→ WORK ITEM:
From the listing below, extract every line containing "Summary".

→ PROVIDED RECORDS:
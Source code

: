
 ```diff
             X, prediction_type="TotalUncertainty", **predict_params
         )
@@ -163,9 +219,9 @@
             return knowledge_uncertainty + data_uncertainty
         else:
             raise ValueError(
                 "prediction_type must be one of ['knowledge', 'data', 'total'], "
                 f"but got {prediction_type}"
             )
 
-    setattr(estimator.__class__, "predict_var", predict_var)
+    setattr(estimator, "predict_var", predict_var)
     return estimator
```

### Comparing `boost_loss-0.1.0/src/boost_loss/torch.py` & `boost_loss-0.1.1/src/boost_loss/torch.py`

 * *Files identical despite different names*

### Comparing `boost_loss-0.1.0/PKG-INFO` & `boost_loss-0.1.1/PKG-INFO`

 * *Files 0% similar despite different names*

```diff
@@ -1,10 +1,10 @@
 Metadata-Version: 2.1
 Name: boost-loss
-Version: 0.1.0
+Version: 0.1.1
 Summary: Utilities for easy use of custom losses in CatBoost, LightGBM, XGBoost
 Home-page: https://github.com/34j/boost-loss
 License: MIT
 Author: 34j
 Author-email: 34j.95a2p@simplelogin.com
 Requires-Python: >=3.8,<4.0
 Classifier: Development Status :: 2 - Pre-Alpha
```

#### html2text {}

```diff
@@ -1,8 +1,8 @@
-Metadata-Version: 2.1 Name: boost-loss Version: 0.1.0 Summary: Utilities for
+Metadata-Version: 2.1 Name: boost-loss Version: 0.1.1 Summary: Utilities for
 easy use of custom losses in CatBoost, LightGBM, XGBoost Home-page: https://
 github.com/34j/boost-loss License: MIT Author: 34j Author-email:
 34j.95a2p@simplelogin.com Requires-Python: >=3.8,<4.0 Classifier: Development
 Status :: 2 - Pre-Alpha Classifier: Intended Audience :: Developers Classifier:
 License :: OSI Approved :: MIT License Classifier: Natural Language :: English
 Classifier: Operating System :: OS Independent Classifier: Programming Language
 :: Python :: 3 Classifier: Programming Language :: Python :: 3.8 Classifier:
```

→ RESULT FOR THIS EXERCISE:
 Summary: Utilities for easy use of custom losses in CatBoost, LightGBM, XGBoost
-Metadata-Version: 2.1 Name: boost-loss Version: 0.1.0 Summary: Utilities for
+Metadata-Version: 2.1 Name: boost-loss Version: 0.1.1 Summary: Utilities for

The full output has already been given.